US 12,406,686 B2
	Techniques for training a multitask learning model to assess perceived audio quality
Chih-Wei Wu, Los Gatos, CA (US); Phillip A. Williams, Los Gatos, CA (US); and William Francis Wolcott, IV, Los Gatos, CA (US)
Assigned to NETFLIX, INC., Los Gatos, CA (US)
Filed by NETFLIX, INC., Los Gatos, CA (US)
Filed on Jun. 18, 2020, as Appl. No. 16/905,793.
Claims priority of provisional application 63/021,635, filed on May 7, 2020.
Prior Publication US 2021/0350819 A1, Nov. 11, 2021
Int. Cl. G10L 25/60 (2013.01); G06F 17/18 (2006.01); G06F 18/2113 (2023.01); G06F 18/214 (2023.01); G06N 20/00 (2019.01); G10L 25/27 (2013.01)
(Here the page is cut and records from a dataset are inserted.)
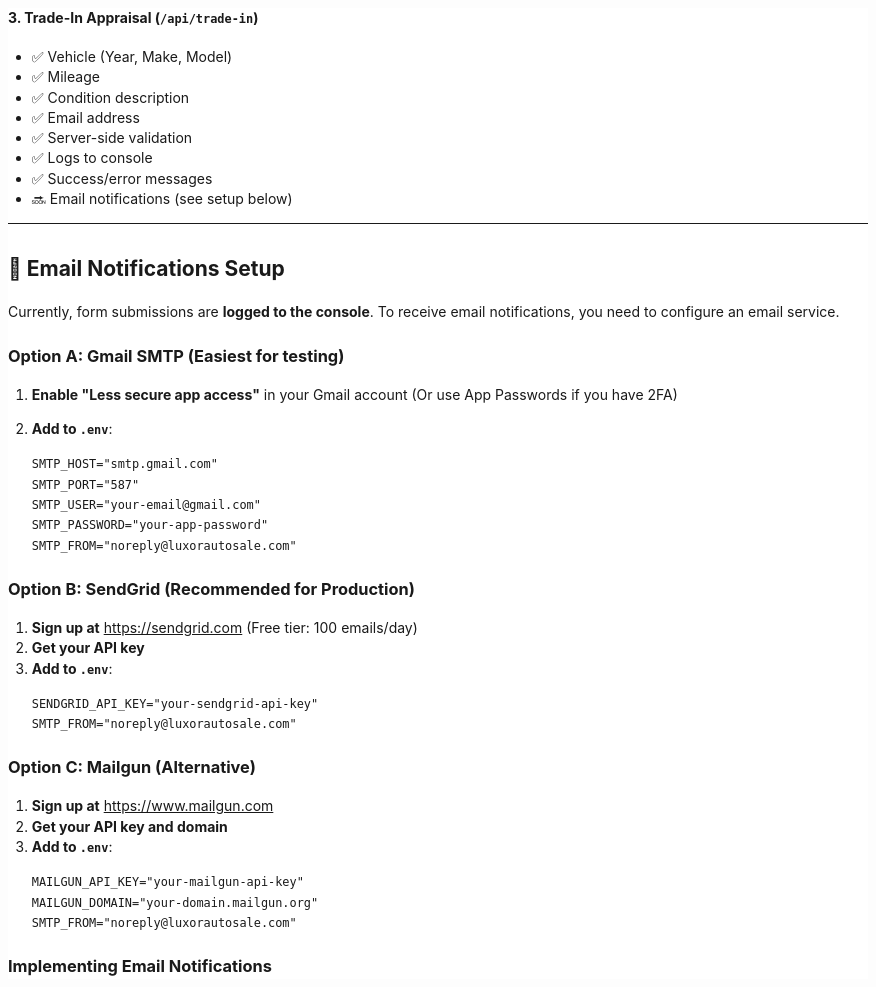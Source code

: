 #### 3. **Trade-In Appraisal** (`/api/trade-in`)
- ✅ Vehicle (Year, Make, Model)
- ✅ Mileage
- ✅ Condition description
- ✅ Email address
- ✅ Server-side validation
- ✅ Logs to console
- ✅ Success/error messages
- 🔜 Email notifications (see setup below)

---

## 📧 Email Notifications Setup

Currently, form submissions are **logged to the console**. To receive email notifications, you need to configure an email service.

### **Option A: Gmail SMTP** (Easiest for testing)

1. **Enable "Less secure app access"** in your Gmail account
   (Or use App Passwords if you have 2FA)

2. **Add to `.env`**:
   ```env
   SMTP_HOST="smtp.gmail.com"
   SMTP_PORT="587"
   SMTP_USER="your-email@gmail.com"
   SMTP_PASSWORD="your-app-password"
   SMTP_FROM="noreply@luxorautosale.com"
   ```

### **Option B: SendGrid** (Recommended for Production)

1. **Sign up at** https://sendgrid.com (Free tier: 100 emails/day)
2. **Get your API key**
3. **Add to `.env`**:
   ```env
   SENDGRID_API_KEY="your-sendgrid-api-key"
   SMTP_FROM="noreply@luxorautosale.com"
   ```

### **Option C: Mailgun** (Alternative)

1. **Sign up at** https://www.mailgun.com
2. **Get your API key and domain**
3. **Add to `.env`**:
   ```env
   MAILGUN_API_KEY="your-mailgun-api-key"
   MAILGUN_DOMAIN="your-domain.mailgun.org"
   SMTP_FROM="noreply@luxorautosale.com"
   ```

### **Implementing Email Notifications**
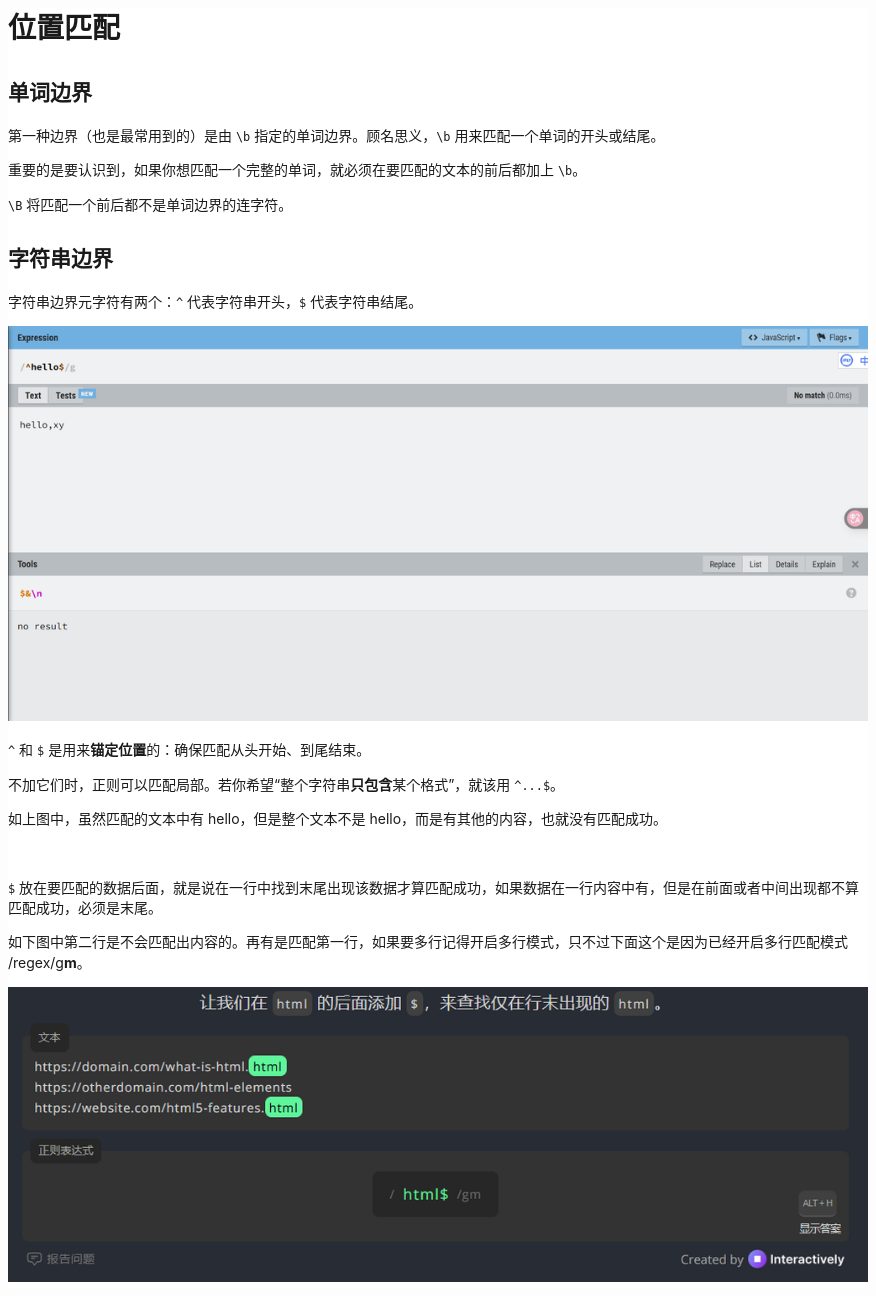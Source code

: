 # 位置匹配

## 单词边界

第一种边界（也是最常用到的）是由 `\b` 指定的单词边界。顾名思义，`\b` 用来匹配一个单词的开头或结尾。

重要的是要认识到，如果你想匹配一个完整的单词，就必须在要匹配的文本的前后都加上 `\b`。

`\B` 将匹配一个前后都不是单词边界的连字符。

## 字符串边界

字符串边界元字符有两个：`^` 代表字符串开头，`$` 代表字符串结尾。

![image-20250516121450271](images/image-20250516121450271.png)

`^` 和 `$` 是用来**锚定位置**的：确保匹配从头开始、到尾结束。

不加它们时，正则可以匹配局部。若你希望“整个字符串**只包含**某个格式”，就该用 `^...$`。

如上图中，虽然匹配的文本中有 hello，但是整个文本不是 hello，而是有其他的内容，也就没有匹配成功。

&nbsp;

`$` 放在要匹配的数据后面，就是说在一行中找到末尾出现该数据才算匹配成功，如果数据在一行内容中有，但是在前面或者中间出现都不算匹配成功，必须是末尾。

如下图中第二行是不会匹配出内容的。再有是匹配第一行，如果要多行记得开启多行模式，只不过下面这个是因为已经开启多行匹配模式 /regex/g**m**。

![image-20250516172147079](images/image-20250516172147079.png)
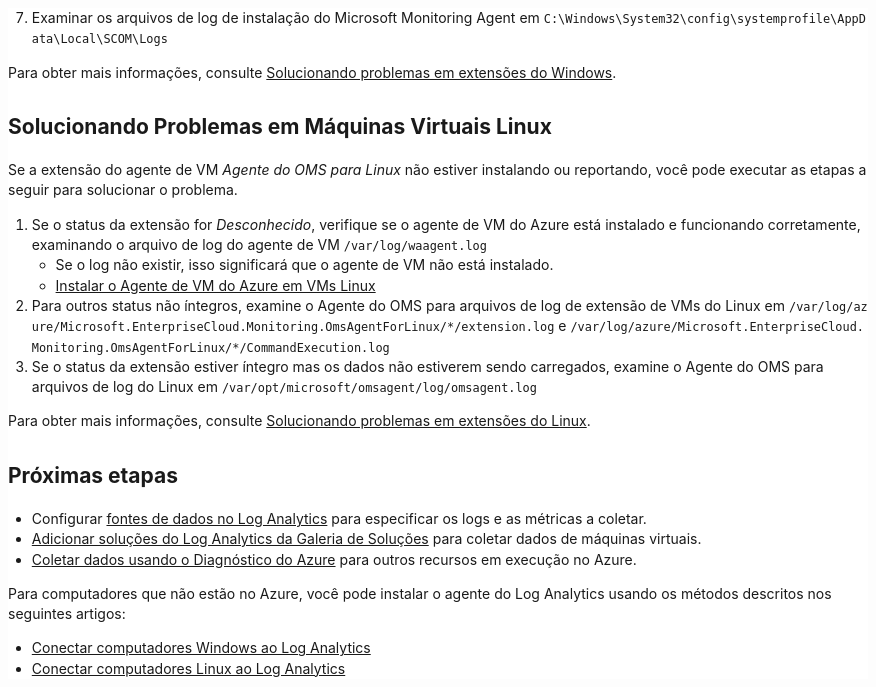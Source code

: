 7. Examinar os arquivos de log de instalação do Microsoft Monitoring Agent em `C:\Windows\System32\config\systemprofile\AppData\Local\SCOM\Logs`

Para obter mais informações, consulte [Solucionando problemas em extensões do Windows](../virtual-machines/virtual-machines-windows-extensions-troubleshoot.md?toc=%2fazure%2fvirtual-machines%2fwindows%2ftoc.json).

## <a name="troubleshooting-linux-virtual-machines"></a>Solucionando Problemas em Máquinas Virtuais Linux
Se a extensão do agente de VM *Agente do OMS para Linux* não estiver instalando ou reportando, você pode executar as etapas a seguir para solucionar o problema.

1. Se o status da extensão for *Desconhecido*, verifique se o agente de VM do Azure está instalado e funcionando corretamente, examinando o arquivo de log do agente de VM `/var/log/waagent.log`
   * Se o log não existir, isso significará que o agente de VM não está instalado.
   * [Instalar o Agente de VM do Azure em VMs Linux](../virtual-machines/virtual-machines-linux-agent-user-guide.md?toc=%2fazure%2fvirtual-machines%2flinux%2ftoc.json)
2. Para outros status não íntegros, examine o Agente do OMS para arquivos de log de extensão de VMs do Linux em `/var/log/azure/Microsoft.EnterpriseCloud.Monitoring.OmsAgentForLinux/*/extension.log` e `/var/log/azure/Microsoft.EnterpriseCloud.Monitoring.OmsAgentForLinux/*/CommandExecution.log`
3. Se o status da extensão estiver íntegro mas os dados não estiverem sendo carregados, examine o Agente do OMS para arquivos de log do Linux em `/var/opt/microsoft/omsagent/log/omsagent.log`

Para obter mais informações, consulte [Solucionando problemas em extensões do Linux](../virtual-machines/virtual-machines-linux-extensions-troubleshoot.md?toc=%2fazure%2fvirtual-machines%2flinux%2ftoc.json).

## <a name="next-steps"></a>Próximas etapas
* Configurar [fontes de dados no Log Analytics](log-analytics-data-sources.md) para especificar os logs e as métricas a coletar.
* [Adicionar soluções do Log Analytics da Galeria de Soluções](log-analytics-add-solutions.md) para coletar dados de máquinas virtuais.
* [Coletar dados usando o Diagnóstico do Azure](log-analytics-azure-storage.md) para outros recursos em execução no Azure.

Para computadores que não estão no Azure, você pode instalar o agente do Log Analytics usando os métodos descritos nos seguintes artigos:

* [Conectar computadores Windows ao Log Analytics](log-analytics-windows-agents.md)
* [Conectar computadores Linux ao Log Analytics](log-analytics-linux-agents.md)







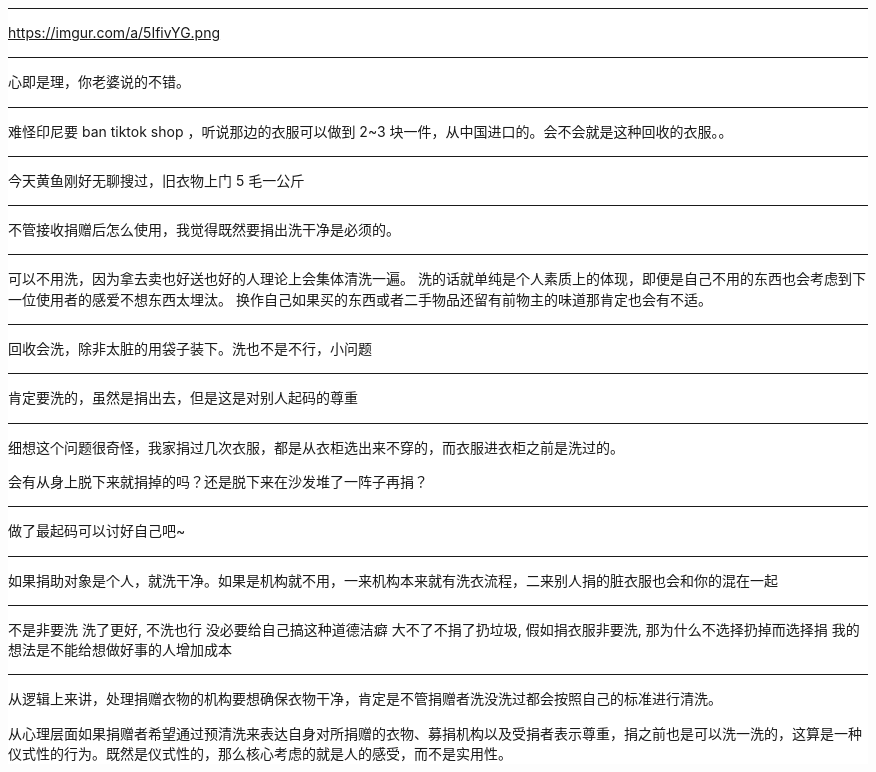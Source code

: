 ---------------------------------------------------

https://imgur.com/a/5IfivYG.png

---------------------------------------------------

心即是理，你老婆说的不错。

---------------------------------------------------

难怪印尼要 ban tiktok shop ，听说那边的衣服可以做到 2~3 块一件，从中国进口的。会不会就是这种回收的衣服。。

---------------------------------------------------

今天黄鱼刚好无聊搜过，旧衣物上门 5 毛一公斤

---------------------------------------------------

不管接收捐赠后怎么使用，我觉得既然要捐出洗干净是必须的。

---------------------------------------------------

可以不用洗，因为拿去卖也好送也好的人理论上会集体清洗一遍。
洗的话就单纯是个人素质上的体现，即便是自己不用的东西也会考虑到下一位使用者的感爱不想东西太埋汰。
换作自己如果买的东西或者二手物品还留有前物主的味道那肯定也会有不适。

---------------------------------------------------

回收会洗，除非太脏的用袋子装下。洗也不是不行，小问题

---------------------------------------------------

肯定要洗的，虽然是捐出去，但是这是对别人起码的尊重

---------------------------------------------------

细想这个问题很奇怪，我家捐过几次衣服，都是从衣柜选出来不穿的，而衣服进衣柜之前是洗过的。

会有从身上脱下来就捐掉的吗？还是脱下来在沙发堆了一阵子再捐？

---------------------------------------------------

做了最起码可以讨好自己吧~

---------------------------------------------------

如果捐助对象是个人，就洗干净。如果是机构就不用，一来机构本来就有洗衣流程，二来别人捐的脏衣服也会和你的混在一起

---------------------------------------------------

不是非要洗 洗了更好, 不洗也行
没必要给自己搞这种道德洁癖 大不了不捐了扔垃圾,
假如捐衣服非要洗, 那为什么不选择扔掉而选择捐
我的想法是不能给想做好事的人增加成本

---------------------------------------------------

从逻辑上来讲，处理捐赠衣物的机构要想确保衣物干净，肯定是不管捐赠者洗没洗过都会按照自己的标准进行清洗。

从心理层面如果捐赠者希望通过预清洗来表达自身对所捐赠的衣物、募捐机构以及受捐者表示尊重，捐之前也是可以洗一洗的，这算是一种仪式性的行为。既然是仪式性的，那么核心考虑的就是人的感受，而不是实用性。
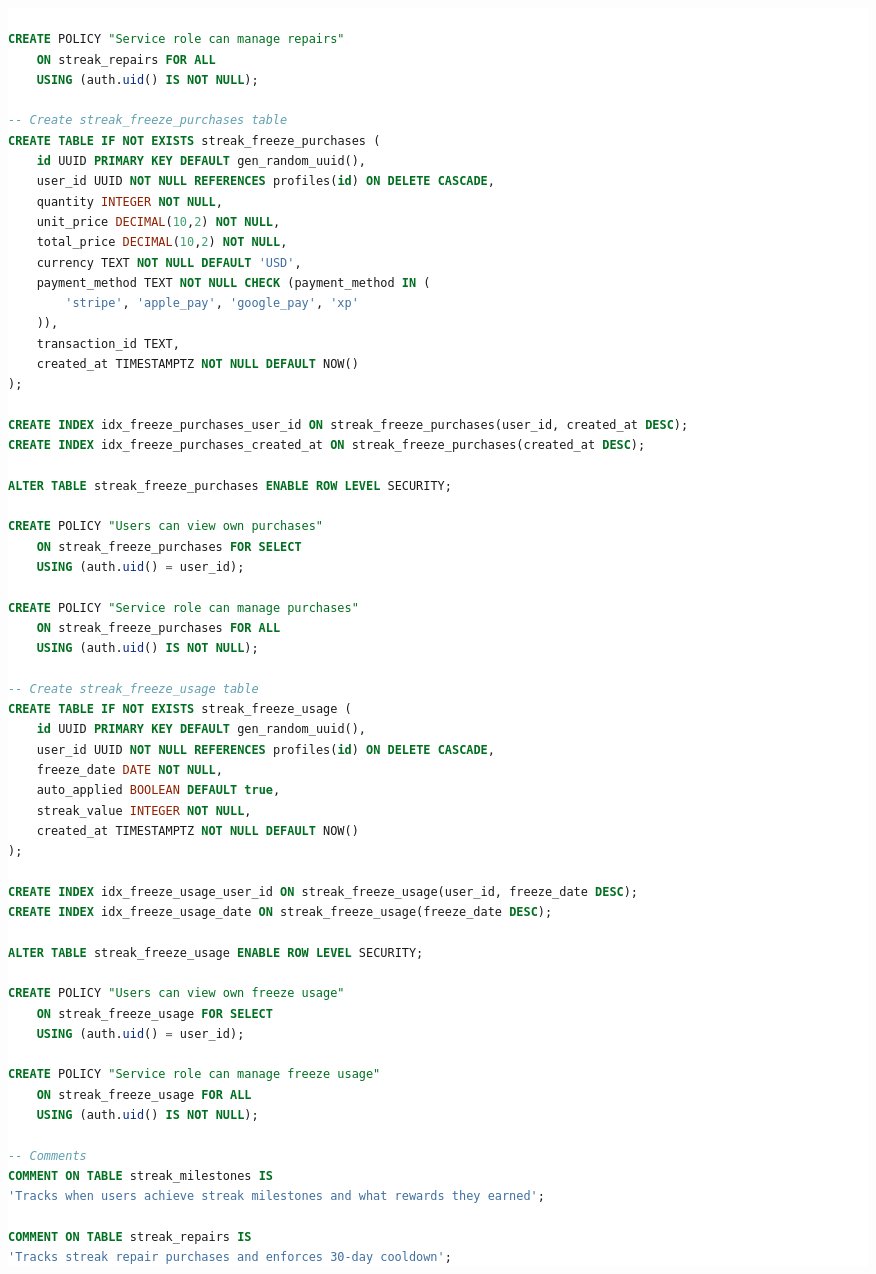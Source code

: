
 ```sql

CREATE POLICY "Service role can manage repairs"
    ON streak_repairs FOR ALL
    USING (auth.uid() IS NOT NULL);

-- Create streak_freeze_purchases table
CREATE TABLE IF NOT EXISTS streak_freeze_purchases (
    id UUID PRIMARY KEY DEFAULT gen_random_uuid(),
    user_id UUID NOT NULL REFERENCES profiles(id) ON DELETE CASCADE,
    quantity INTEGER NOT NULL,
    unit_price DECIMAL(10,2) NOT NULL,
    total_price DECIMAL(10,2) NOT NULL,
    currency TEXT NOT NULL DEFAULT 'USD',
    payment_method TEXT NOT NULL CHECK (payment_method IN (
        'stripe', 'apple_pay', 'google_pay', 'xp'
    )),
    transaction_id TEXT,
    created_at TIMESTAMPTZ NOT NULL DEFAULT NOW()
);

CREATE INDEX idx_freeze_purchases_user_id ON streak_freeze_purchases(user_id, created_at DESC);
CREATE INDEX idx_freeze_purchases_created_at ON streak_freeze_purchases(created_at DESC);

ALTER TABLE streak_freeze_purchases ENABLE ROW LEVEL SECURITY;

CREATE POLICY "Users can view own purchases"
    ON streak_freeze_purchases FOR SELECT
    USING (auth.uid() = user_id);

CREATE POLICY "Service role can manage purchases"
    ON streak_freeze_purchases FOR ALL
    USING (auth.uid() IS NOT NULL);

-- Create streak_freeze_usage table
CREATE TABLE IF NOT EXISTS streak_freeze_usage (
    id UUID PRIMARY KEY DEFAULT gen_random_uuid(),
    user_id UUID NOT NULL REFERENCES profiles(id) ON DELETE CASCADE,
    freeze_date DATE NOT NULL,
    auto_applied BOOLEAN DEFAULT true,
    streak_value INTEGER NOT NULL,
    created_at TIMESTAMPTZ NOT NULL DEFAULT NOW()
);

CREATE INDEX idx_freeze_usage_user_id ON streak_freeze_usage(user_id, freeze_date DESC);
CREATE INDEX idx_freeze_usage_date ON streak_freeze_usage(freeze_date DESC);

ALTER TABLE streak_freeze_usage ENABLE ROW LEVEL SECURITY;

CREATE POLICY "Users can view own freeze usage"
    ON streak_freeze_usage FOR SELECT
    USING (auth.uid() = user_id);

CREATE POLICY "Service role can manage freeze usage"
    ON streak_freeze_usage FOR ALL
    USING (auth.uid() IS NOT NULL);

-- Comments
COMMENT ON TABLE streak_milestones IS
'Tracks when users achieve streak milestones and what rewards they earned';

COMMENT ON TABLE streak_repairs IS
'Tracks streak repair purchases and enforces 30-day cooldown';

```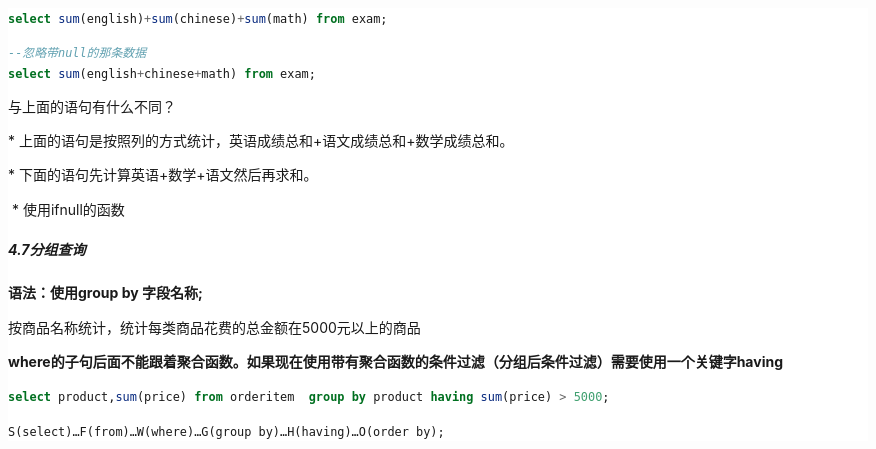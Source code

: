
 ```sql
select sum(english)+sum(chinese)+sum(math) from exam;
```

```sql
--忽略带null的那条数据
select sum(english+chinese+math) from exam;
```

与上面的语句有什么不同？

\* 上面的语句是按照列的方式统计，英语成绩总和+语文成绩总和+数学成绩总和。

\* 下面的语句先计算英语+数学+语文然后再求和。

​	* 使用ifnull的函数

##### 4.7**分组查询**

**语法：使用group by 字段名称;**

按商品名称统计，统计每类商品花费的总金额在5000元以上的商品

**where的子句后面不能跟着聚合函数。如果现在使用带有聚合函数的条件过滤（分组后条件过滤）需要使用一个关键字having**

```sql
select product,sum(price) from orderitem  group by product having sum(price) > 5000; 
```

`S(select)…F(from)…W(where)…G(group by)…H(having)…O(order by);`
CPC G10L 25/60 (2013.01) [G06F 18/2113 (2023.01); G06F 18/214 (2023.01); G06N 20/00 (2019.01); G10L 25/27 (2013.01); G06F 17/18 (2013.01)]

20 Claims

1. A computer-implemented method for training a multitask learning model to assess perceived audio quality, the method comprising:

inputting a first training audio clip to a plurality of audio quality models that are separate from the multitask learning model to compute a first plurality of pseudo labels, wherein the first training audio clip is derived from a separate training reference audio clip, wherein each pseudo label included in the first plurality of pseudo labels specifies a metric value that is relevant to audio quality as measured by an audio quality model of the plurality of audio quality models;

performing one or more first scaling operations to scale each pseudo label included in the first plurality of pseudo labels based on a theoretical range of an output of a corresponding audio quality model included in the plurality of audio quality models to generate a first plurality of scaled pseudo labels;

computing a first set of feature values for a set of audio features based on the first training audio clip;

performing one or more second scaling operations to scale the first set of feature values using a set of scaling parameters computed based on the first set of feature values to generate a first set of scaled feature values;

training the multitask learning model based on the first set of scaled feature values and the first plurality of scaled pseudo labels to generate a trained multitask learning model that estimates the first plurality of scaled pseudo labels based on the first set of scaled feature values; and

transmitting the trained multitask learning model along with the set of scaling parameters to at least one compute instance, wherein the at least one compute instance, in operation, extracts a set of target features from a second audio clip, scales the set of target features based on the set of scaling parameters received with the trained multitask learning model to generate a second set of scaled feature values, and inputs the second set of scaled feature values to the trained multitask learning model, wherein the trained multitask learning model, in operation, maps, for the second audio clip, the second set of scaled feature values for the set of audio features based on the second audio clip to a plurality of predicted labels, and wherein the plurality of predicted labels specifies estimated metric values for a plurality of metrics relevant to audio quality that would be computed according to the plurality of audio quality models for the second audio clip.